╭──

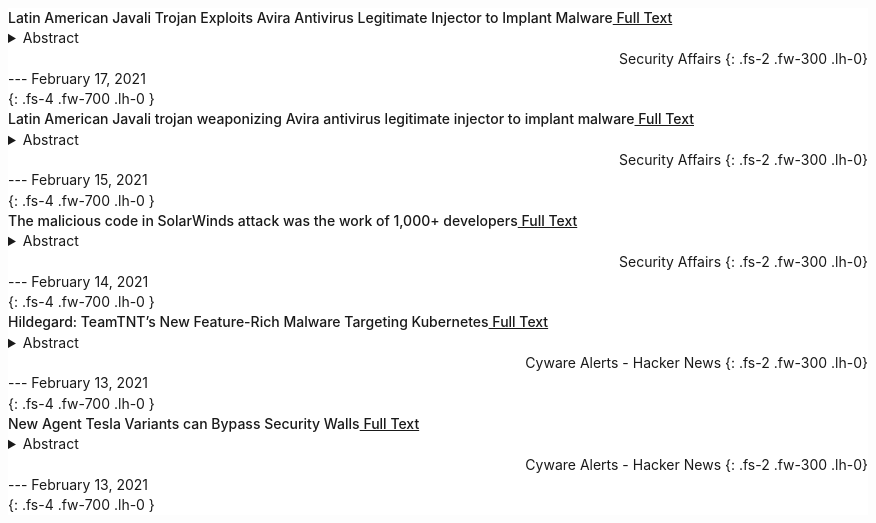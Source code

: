 <p style="font-weight:500; margin:0px" markdown="1">
Latin American Javali Trojan Exploits Avira Antivirus Legitimate Injector to Implant Malware<a href="https://securityaffairs.co/wordpress/114667/malware/javali-trojan.html?&amp;web_view=true"> Full Text</a>
</p>
<details><summary>Abstract</summary></details>
<div style="text-align: right" markdown="1">
Security Affairs
{: .fs-2 .fw-300 .lh-0}
</div>
---
February 17, 2021 <br>
{: .fs-4 .fw-700 .lh-0  }
<p style="font-weight:500; margin:0px" markdown="1">
Latin American Javali trojan weaponizing Avira antivirus legitimate injector to implant malware<a href="https://securityaffairs.co/wordpress/114667/malware/javali-trojan.html"> Full Text</a>
</p>
<details><summary>Abstract</summary></details>
<div style="text-align: right" markdown="1">
Security Affairs
{: .fs-2 .fw-300 .lh-0}
</div>
---
February 15, 2021 <br>
{: .fs-4 .fw-700 .lh-0  }
<p style="font-weight:500; margin:0px" markdown="1">
The malicious code in SolarWinds attack was the work of 1,000+ developers<a href="https://securityaffairs.co/wordpress/114598/apt/solarwinds-supply-chain-effort.html"> Full Text</a>
</p>
<details><summary>Abstract</summary></details>
<div style="text-align: right" markdown="1">
Security Affairs
{: .fs-2 .fw-300 .lh-0}
</div>
---
February 14, 2021 <br>
{: .fs-4 .fw-700 .lh-0  }
<p style="font-weight:500; margin:0px" markdown="1">
Hildegard: TeamTNT’s New Feature-Rich Malware Targeting Kubernetes<a href="https://cyware.com/news/hildegard-teamtnts-new-feature-rich-malware-targeting-kubernetes-6587eb45"> Full Text</a>
</p>
<details><summary>Abstract</summary></details>
<div style="text-align: right" markdown="1">
Cyware Alerts - Hacker News
{: .fs-2 .fw-300 .lh-0}
</div>
---
February 13, 2021 <br>
{: .fs-4 .fw-700 .lh-0  }
<p style="font-weight:500; margin:0px" markdown="1">
New Agent Tesla Variants can Bypass Security Walls<a href="https://cyware.com/news/new-agent-tesla-variants-can-bypass-security-walls-102102e5"> Full Text</a>
</p>
<details><summary>Abstract</summary></details>
<div style="text-align: right" markdown="1">
Cyware Alerts - Hacker News
{: .fs-2 .fw-300 .lh-0}
</div>
---
February 13, 2021 <br>
{: .fs-4 .fw-700 .lh-0  }
<p style="font-weight:500; margin:0px" markdown="1">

╰──

**What you need to do**
Print out the entries once more, unchanged. No pictures.

**Response area**
Source code

: <p style="font-weight:500; margin:0px" markdown="1">
Latin American Javali Trojan Exploits Avira Antivirus Legitimate Injector to Implant Malware<a href="https://securityaffairs.co/wordpress/114667/malware/javali-trojan.html?&amp;web_view=true"> Full Text</a>
</p>
<details><summary>Abstract</summary></details>
<div style="text-align: right" markdown="1">
Security Affairs
{: .fs-2 .fw-300 .lh-0}
</div>
---
February 17, 2021 <br>
{: .fs-4 .fw-700 .lh-0  }
<p style="font-weight:500; margin:0px" markdown="1">
Latin American Javali trojan weaponizing Avira antivirus legitimate injector to implant malware<a href="https://securityaffairs.co/wordpress/114667/malware/javali-trojan.html"> Full Text</a>
</p>
<details><summary>Abstract</summary></details>
<div style="text-align: right" markdown="1">
Security Affairs
{: .fs-2 .fw-300 .lh-0}
</div>
---
February 15, 2021 <br>
{: .fs-4 .fw-700 .lh-0  }
<p style="font-weight:500; margin:0px" markdown="1">
The malicious code in SolarWinds attack was the work of 1,000+ developers<a href="https://securityaffairs.co/wordpress/114598/apt/solarwinds-supply-chain-effort.html"> Full Text</a>
</p>
<details><summary>Abstract</summary></details>
<div style="text-align: right" markdown="1">
Security Affairs
{: .fs-2 .fw-300 .lh-0}
</div>
---
February 14, 2021 <br>
{: .fs-4 .fw-700 .lh-0  }
<p style="font-weight:500; margin:0px" markdown="1">
Hildegard: TeamTNT’s New Feature-Rich Malware Targeting Kubernetes<a href="https://cyware.com/news/hildegard-teamtnts-new-feature-rich-malware-targeting-kubernetes-6587eb45"> Full Text</a>
</p>
<details><summary>Abstract</summary></details>
<div style="text-align: right" markdown="1">
Cyware Alerts - Hacker News
{: .fs-2 .fw-300 .lh-0}
</div>
---
February 13, 2021 <br>
{: .fs-4 .fw-700 .lh-0  }
<p style="font-weight:500; margin:0px" markdown="1">
New Agent Tesla Variants can Bypass Security Walls<a href="https://cyware.com/news/new-agent-tesla-variants-can-bypass-security-walls-102102e5"> Full Text</a>
</p>
<details><summary>Abstract</summary></details>
<div style="text-align: right" markdown="1">
Cyware Alerts - Hacker News
{: .fs-2 .fw-300 .lh-0}
</div>
---
February 13, 2021 <br>
{: .fs-4 .fw-700 .lh-0  }
<p style="font-weight:500; margin:0px" markdown="1">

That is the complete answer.